1. Click Create Profile in the upper right.
2. Select "Development Provisioning Profile"
3. Give it a name.
4. Select the app you created in step 3.
5. Select the certificate you want to use.
6. Select the systems you want to use (I did all).
7. Click "Generate" It may take a few seconds, then it will give you a download.
8. Open the downloaded profile. It will open in the "profiles" preference pane (which doesn't seem to appear until you try to install a profile). Click install.
- Now, in Xcode:
1. Go to Window > Organizer.
2. Select "Devices" on the top, and "Provisioning Profiles" on the left.

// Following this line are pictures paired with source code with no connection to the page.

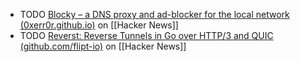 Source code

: - TODO [Blocky – a DNS proxy and ad-blocker for the local network (0xerr0r.github.io)](https://news.ycombinator.com/item?id=39968103) on [[Hacker News]]
- TODO [Reverst: Reverse Tunnels in Go over HTTP/3 and QUIC (github.com/flipt-io)](https://news.ycombinator.com/item?id=39970501) on [[Hacker News]] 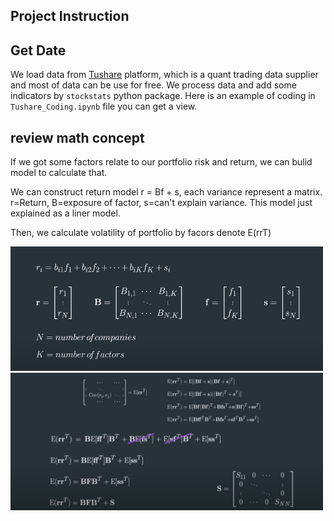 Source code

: ## Project Instruction

## Get Date
  We load data from [Tushare](https://tushare.pro/) platform, which is a quant trading data supplier and most of data can be use for free.
  We process data and add some indicators by `stockstats` python package.
  Here is an example of coding in `Tushare_Coding.ipynb` file you can get a view.

## review math concept
If we got some factors relate to our portfolio risk and return, we can bulid model to calculate that.

We can construct return model r = Bf + s, each variance represent a matrix. r=Return, B=exposure of factor, s=can't explain variance. This model just explained as a liner model.

Then, we calculate volatility of portfolio by facors denote E(rrT)

<img src="images/1.jpg" width="500px"><img src="images/2.jpg" width="500px">

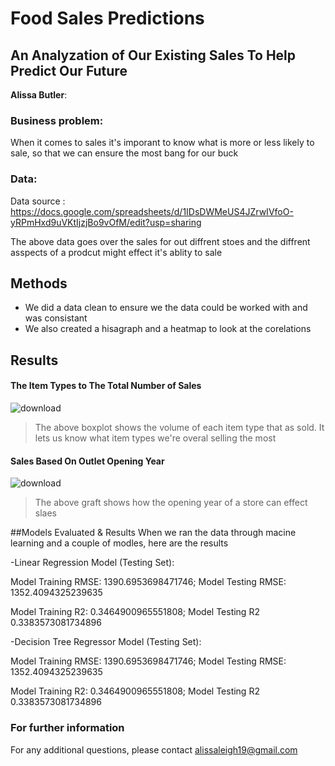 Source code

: # Food Sales Predictions
## An Analyzation of Our Existing Sales To Help Predict Our Future

**Alissa Butler**: 

### Business problem:

When it comes to sales it's imporant to know what is more or less likely to sale, so that we can ensure the most bang for our buck


### Data:
Data source : https://docs.google.com/spreadsheets/d/1IDsDWMeUS4JZrwIVfoO-yRPmHxd9uVKtIjzjBo9vOfM/edit?usp=sharing

The above data goes over the sales for out diffrent stoes and the diffrent asspects of a prodcut might effect it's ablity to sale


## Methods
- We did a data clean to ensure we the data could be worked with and was consistant
- We also created a hisagraph and a heatmap to look at the corelations

## Results

#### The Item Types to The Total Number of Sales
![download](https://user-images.githubusercontent.com/118623787/224366814-1fb67c25-ca78-4d60-85c4-2928f862f41d.png)
> The above boxplot shows the volume of each item type that as sold. It lets us know what item types we're overal selling the most

#### Sales Based On Outlet Opening Year
![download](https://user-images.githubusercontent.com/118623787/224367703-86838924-91c1-4118-8a5b-3f7ceeeb1113.png)
>The above graft shows how the opening year of a store can effect slaes 

##Models Evaluated & Results
When we ran the data through macine learning and a couple of modles, here are the results

-Linear Regression Model (Testing Set):

Model Training RMSE: 1390.6953698471746;
Model Testing RMSE: 1352.4094325239635

Model Training R2: 0.3464900965551808;
Model Testing R2 0.3383573081734896

-Decision Tree Regressor Model (Testing Set):

Model Training RMSE: 1390.6953698471746;
Model Testing RMSE: 1352.4094325239635

Model Training R2: 0.3464900965551808;
Model Testing R2 0.3383573081734896

### For further information


For any additional questions, please contact alissaleigh19@gmail.com
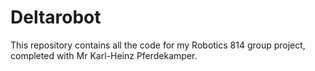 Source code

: # Deltarobot
This repository contains all the code for my Robotics 814 group project, completed with Mr Karl-Heinz Pferdekamper.
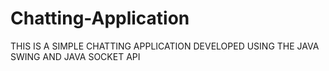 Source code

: # Chatting-Application

THIS IS A SIMPLE CHATTING APPLICATION DEVELOPED USING THE JAVA SWING AND JAVA SOCKET API
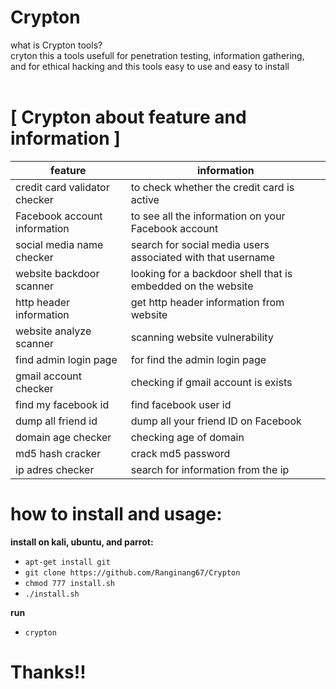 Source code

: # Crypton

what is Crypton tools?<br>
cryton this a tools usefull for penetration testing, information gathering,<br>and for ethical hacking and this tools easy to use and easy to install<br><br>


# [ Crypton about feature and information ]<br>
feature | information
--------|------------
credit card validator checker | to check whether the credit card is active
Facebook account information | to see all the information on your Facebook account
social media name checker | search for social media users associated with that username
website backdoor scanner | looking for a backdoor shell that is embedded on the website
http header information | get http header information from website
website analyze scanner | scanning website vulnerability
find admin login page | for find the admin login page
gmail account checker | checking if gmail account is exists
find my facebook id | find facebook user id
dump all friend id | dump all your friend ID on Facebook
domain age checker | checking age of domain
md5 hash cracker | crack md5 password
ip adres checker | search for information from the ip

# how to install and usage:
**install on kali, ubuntu, and parrot:**

* `apt-get install git`
* `git clone https://github.com/Ranginang67/Crypton`
* `chmod 777 install.sh`
* `./install.sh`

**run**
* `crypton`

# Thanks!!
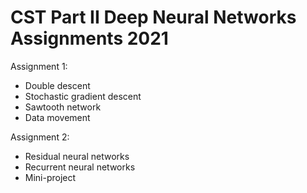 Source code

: # CST Part II Deep Neural Networks Assignments 2021
Assignment 1:

* Double descent
* Stochastic gradient descent
* Sawtooth network
* Data movement

Assignment 2:

* Residual neural networks
* Recurrent neural networks
* Mini-project
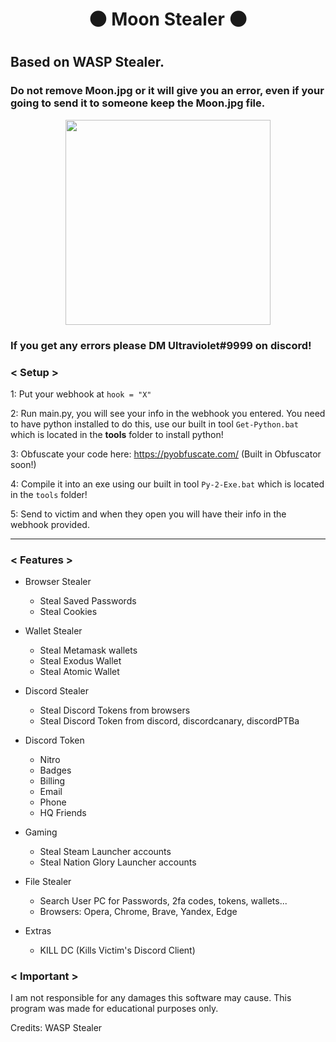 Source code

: <h1 align="center">

🌑 Moon Stealer 🌑

<h1 align="center">
 
## Based on WASP Stealer.
 
### Do not remove Moon.jpg or it will give you an error, even if your going to send it to someone keep the Moon.jpg file.
 
<p align="center"> 
  <kbd>
<img src="https://media.discordapp.net/attachments/1062433241723846746/1064631569026920568/Moon.png?width=774&height=580" width="328"></img>
  </kbd>
</p>

### If you get any errors please DM Ultraviolet#9999 on discord!

### < Setup >

1: Put your webhook at ``hook = "X"``

2: Run main.py, you will see your info in the webhook you entered. You need to have python installed to do this, use our built in tool ``Get-Python.bat`` which is located in the **tools** folder to install python!

3: Obfuscate your code here: https://pyobfuscate.com/ (Built in Obfuscator soon!)

4: Compile it into an exe using our built in tool ``Py-2-Exe.bat`` which is located in the ``tools`` folder!

5: Send to victim and when they open you will have their info in the webhook provided.

<a id="features"></a>

---

### < Features >

- Browser Stealer
    - Steal Saved Passwords
    - Steal Cookies

- Wallet Stealer
    - Steal Metamask wallets
    - Steal Exodus Wallet
    - Steal Atomic Wallet

- Discord Stealer
    - Steal Discord Tokens from browsers
    - Steal Discord Token from discord, discordcanary, discordPTBa

- Discord Token
    - Nitro
    - Badges
    - Billing
    - Email
    - Phone
    - HQ Friends

- Gaming
    - Steal Steam Launcher accounts
    - Steal Nation Glory Launcher accounts

- File Stealer
    - Search User PC for Passwords, 2fa codes, tokens, wallets...
    - Browsers: Opera, Chrome, Brave, Yandex, Edge

- Extras
    - KILL DC (Kills Victim's Discord Client)

### < Important >

I am not responsible for any damages this software may cause. This program was made for educational purposes only.

Credits: WASP Stealer

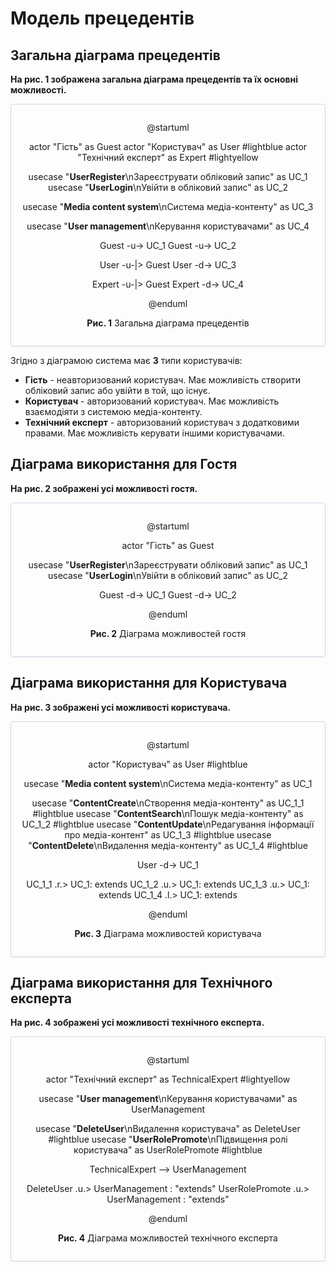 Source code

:# Модель прецедентів

## Загальна діаграма прецедентів

**На рис. 1 зображена загальна діаграма прецедентів та їх основні можливості.**

<center style="
    border-radius:4px;
    border: 1px solid #cfd7e6;
    box-shadow: 0 1px 3px 0 rgba(89,105,129,.05), 0 1px 1px 0 rgba(0,0,0,.025);
    padding: 1em;"
>

@startuml

actor "Гість" as Guest
actor "Користувач" as User #lightblue
actor "Технічний експерт" as Expert #lightyellow

usecase "<b>UserRegister</b>\nЗареєструвати обліковий запис" as UC_1
usecase "<b>UserLogin</b>\nУвійти в обліковий запис" as UC_2

usecase "<b>Media content system</b>\nСистема медіа-контенту" as UC_3

usecase "<b>User management</b>\nКерування користувачами" as UC_4

Guest -u-> UC_1
Guest -u-> UC_2

User -u-|> Guest
User -d-> UC_3

Expert -u-|> Guest
Expert -d-> UC_4

@enduml

**Рис. 1** Загальна діаграма прецедентів

</center>

Згідно з діаграмою система має **3** типи користувачів: 
* **Гість** - неавторизований користувач. Має можливість створити обліковий запис або увійти в той, що існує. 
* **Користувач** - авторизований користувач. Має можливість взаємодіяти з системою медіа-контенту. 
* **Технічний експерт** - авторизований користувач з додатковими правами. Має можливість керувати іншими користувачами.

## Діаграма використання для Гостя

**На рис. 2 зображені усі можливості гостя.**

<center style="
    border-radius:4px;
    border: 1px solid #cfd7e6;
    box-shadow: 0 1px 3px 0 rgba(89,105,129,.05), 0 1px 1px 0 rgba(0,0,0,.025);
    padding: 1em;"
>

@startuml

actor "Гість" as Guest

usecase "<b>UserRegister</b>\nЗареєструвати обліковий запис" as UC_1
usecase "<b>UserLogin</b>\nУвійти в обліковий запис" as UC_2

Guest -d-> UC_1
Guest -d-> UC_2

@enduml

**Рис. 2** Діаграма можливостей гостя  

</center>

## Діаграма використання для Користувача

**На рис. 3 зображені усі можливості користувача.**

<center style="
    border-radius:4px;
    border: 1px solid #cfd7e6;
    box-shadow: 0 1px 3px 0 rgba(89,105,129,.05), 0 1px 1px 0 rgba(0,0,0,.025);
    padding: 1em;"
>

@startuml

actor "Користувач" as User #lightblue

usecase "<b>Media content system</b>\nСистема медіа-контенту" as UC_1

usecase "<b>ContentCreate</b>\nСтворення медіа-контенту" as UC_1_1 #lightblue
usecase "<b>ContentSearch</b>\nПошук медіа-контенту" as UC_1_2 #lightblue
usecase "<b>ContentUpdate</b>\nРедагування інформації про медіа-контент" as UC_1_3 #lightblue
usecase "<b>ContentDelete</b>\nВидалення медіа-контенту" as UC_1_4 #lightblue

User -d-> UC_1

UC_1_1 .r.> UC_1: extends
UC_1_2 .u.> UC_1: extends
UC_1_3 .u.> UC_1: extends
UC_1_4 .l.> UC_1: extends

@enduml

**Рис. 3** Діаграма можливостей користувача

</center>

## Діаграма використання для Технічного експерта

**На рис. 4 зображені усі можливості технічного експерта.**

<center style="
    border-radius:4px;
    border: 1px solid #cfd7e6;
    box-shadow: 0 1px 3px 0 rgba(89,105,129,.05), 0 1px 1px 0 rgba(0,0,0,.025);
    padding: 1em;"
>

@startuml

actor "Технічний експерт" as TechnicalExpert #lightyellow

usecase "<b>User management</b>\nКерування користувачами" as UserManagement 

usecase "<b>DeleteUser</b>\nВидалення користувача" as DeleteUser #lightblue
usecase "<b>UserRolePromote</b>\nПідвищення ролі користувача" as UserRolePromote #lightblue

TechnicalExpert --> UserManagement

DeleteUser .u.> UserManagement : "extends"
UserRolePromote .u.> UserManagement : "extends"    

@enduml

**Рис. 4** Діаграма можливостей технічного експерта

</center>

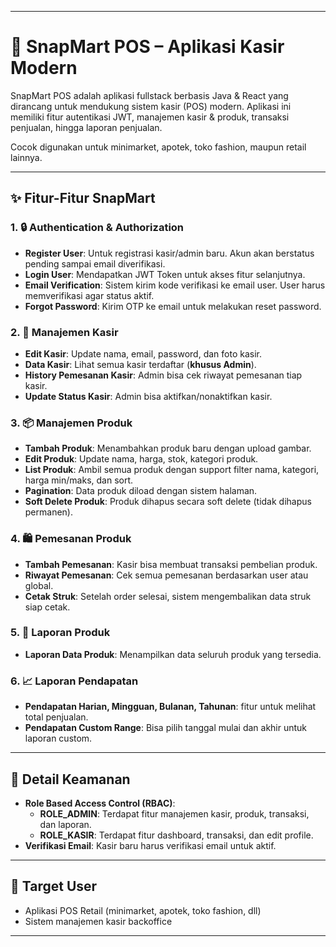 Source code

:﻿
---

# 🛒 SnapMart POS – Aplikasi Kasir Modern

SnapMart POS adalah aplikasi fullstack berbasis Java & React yang dirancang untuk mendukung sistem kasir (POS) modern.
Aplikasi ini memiliki fitur autentikasi JWT, manajemen kasir & produk, transaksi penjualan, hingga laporan penjualan.

Cocok digunakan untuk minimarket, apotek, toko fashion, maupun retail lainnya.

---

## ✨ Fitur-Fitur SnapMart

### 1. 🔒 Authentication & Authorization

- **Register User**: Untuk registrasi kasir/admin baru. Akun akan berstatus pending sampai email diverifikasi.
- **Login User**: Mendapatkan JWT Token untuk akses fitur selanjutnya.
- **Email Verification**: Sistem kirim kode verifikasi ke email user. User harus memverifikasi agar status aktif.
- **Forgot Password**: Kirim OTP ke email untuk melakukan reset password.

### 2. 👥 Manajemen Kasir

- **Edit Kasir**: Update nama, email, password, dan foto kasir.
- **Data Kasir**: Lihat semua kasir terdaftar (**khusus Admin**).
- **History Pemesanan Kasir**: Admin bisa cek riwayat pemesanan tiap kasir.
- **Update Status Kasir**: Admin bisa aktifkan/nonaktifkan kasir.

### 3. 📦 Manajemen Produk

- **Tambah Produk**: Menambahkan produk baru dengan upload gambar.
- **Edit Produk**: Update nama, harga, stok, kategori produk.
- **List Produk**: Ambil semua produk dengan support filter nama, kategori, harga min/maks, dan sort.
- **Pagination**: Data produk diload dengan sistem halaman.
- **Soft Delete Produk**: Produk dihapus secara soft delete (tidak dihapus permanen).

### 4. 🛍️ Pemesanan Produk

- **Tambah Pemesanan**: Kasir bisa membuat transaksi pembelian produk.
- **Riwayat Pemesanan**: Cek semua pemesanan berdasarkan user atau global.
- **Cetak Struk**: Setelah order selesai, sistem mengembalikan data struk siap cetak.

### 5. 📑 Laporan Produk

- **Laporan Data Produk**: Menampilkan data seluruh produk yang tersedia.

### 6. 📈 Laporan Pendapatan

- **Pendapatan Harian, Mingguan, Bulanan, Tahunan**: fitur untuk melihat total penjualan.
- **Pendapatan Custom Range**: Bisa pilih tanggal mulai dan akhir untuk laporan custom.

---

## 🧠 Detail Keamanan

- **Role Based Access Control (RBAC)**:
  - **ROLE_ADMIN**: Terdapat fitur manajemen kasir, produk, transaksi, dan laporan.
  - **ROLE_KASIR**: Terdapat fitur dashboard, transaksi, dan edit profile.
- **Verifikasi Email**: Kasir baru harus verifikasi email untuk aktif.

---

## 🎯 Target User

- Aplikasi POS Retail (minimarket, apotek, toko fashion, dll)
- Sistem manajemen kasir backoffice

---

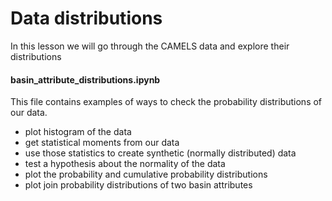 # Data distributions
In this lesson we will go through the CAMELS data and explore their distributions

#### basin_attribute_distributions.ipynb
This file contains examples of ways to check the probability distributions of our data.
* plot histogram of the data
* get statistical moments from our data
* use those statistics to create synthetic (normally distributed) data
* test a hypothesis about the normality of the data
* plot the probability and cumulative probability distributions
* plot join probability distributions of two basin attributes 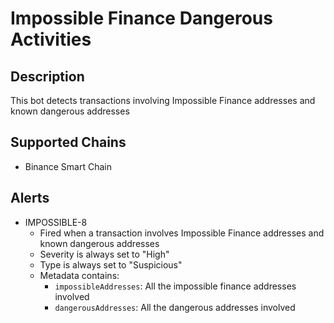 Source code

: # Impossible Finance Dangerous Activities

## Description

This bot detects transactions involving Impossible Finance addresses and known dangerous addresses

## Supported Chains

- Binance Smart Chain

## Alerts

- IMPOSSIBLE-8
  - Fired when a transaction involves Impossible Finance addresses and known dangerous addresses
  - Severity is always set to "High"
  - Type is always set to "Suspicious"
  - Metadata contains:
    - `impossibleAddresses`: All the impossible finance addresses involved
    - `dangerousAddresses`: All the dangerous addresses involved
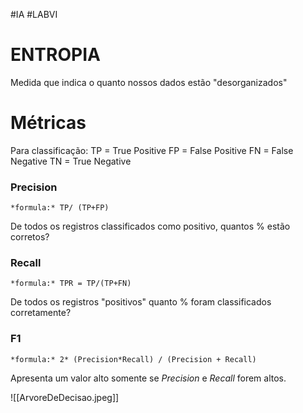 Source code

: #IA #LABVI 

# ENTROPIA

Medida que indica o quanto nossos dados estão "desorganizados"

# Métricas
Para classificação:
	TP = True Positive
	FP = False Positive
	FN = False Negative
	TN = True Negative
### Precision

	*formula:* TP/ (TP+FP)
De todos os registros classificados como positivo,  quantos % estão corretos?
### Recall
	*formula:* TPR = TP/(TP+FN)

De todos os registros "positivos" quanto % foram classificados corretamente?
### F1
	*formula:* 2* (Precision*Recall) / (Precision + Recall)
Apresenta um valor alto somente se *Precision* e *Recall* forem altos.

![[ArvoreDeDecisao.jpeg]] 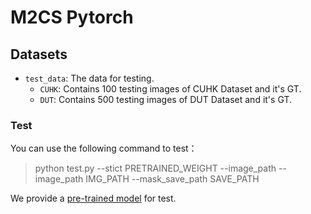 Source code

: # M2CS Pytorch

## Datasets
- `test_data`: The data for testing.
  - `CUHK`: Contains 100 testing images of CUHK Dataset and it's GT.
  - `DUT`: Contains 500 testing images of DUT Dataset and it's GT.

### Test
You can use the following command to test：
> python test.py --stict PRETRAINED_WEIGHT --image_path --image_path IMG_PATH --mask_save_path SAVE_PATH

We provide a [pre-trained model](https://github.com/jerysaw/M2CS/releases/download/model/generator_pretrained.rar) for test.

3. At the bottom, select "Automatic Device Provisioning" at the bottom, and click "Refresh". If you've never done this before, you'll need to log in with your ADC username and password.
4. Give it a second, it should pull in your profiles.
5. Go to your project, select your app target and select "Build Settings." Scroll down to "Code Signing." You may need to go to "All" from "Basic" in the predicate selector.
6. Under Code Signing Identity, select the dev profile you just created. Note: don't use the wildcard one - it doesn't seem to work.
Whew. Now, if everything went as planned (and you sacrificed a goat to Tim Cook and Tim found your sacrifice pleasing) you should be able to launch your app with no errors.
But help! I got a weird failure on build!
If you get a failure on build that looks like this:
Then it is possible that your developer certificate is set to “Always Trust” in Keychain. It needs to be set to “System defaults” for reasons that escape me entirely.
Note, this may not be entirely accurate and may even be cargo-cultish. But I’ve encountered this “issue” twice now (once in December, and once now) so I decided to write down my steps so that, in a few months when this befuddles me again, I’ll know where to look for the answer.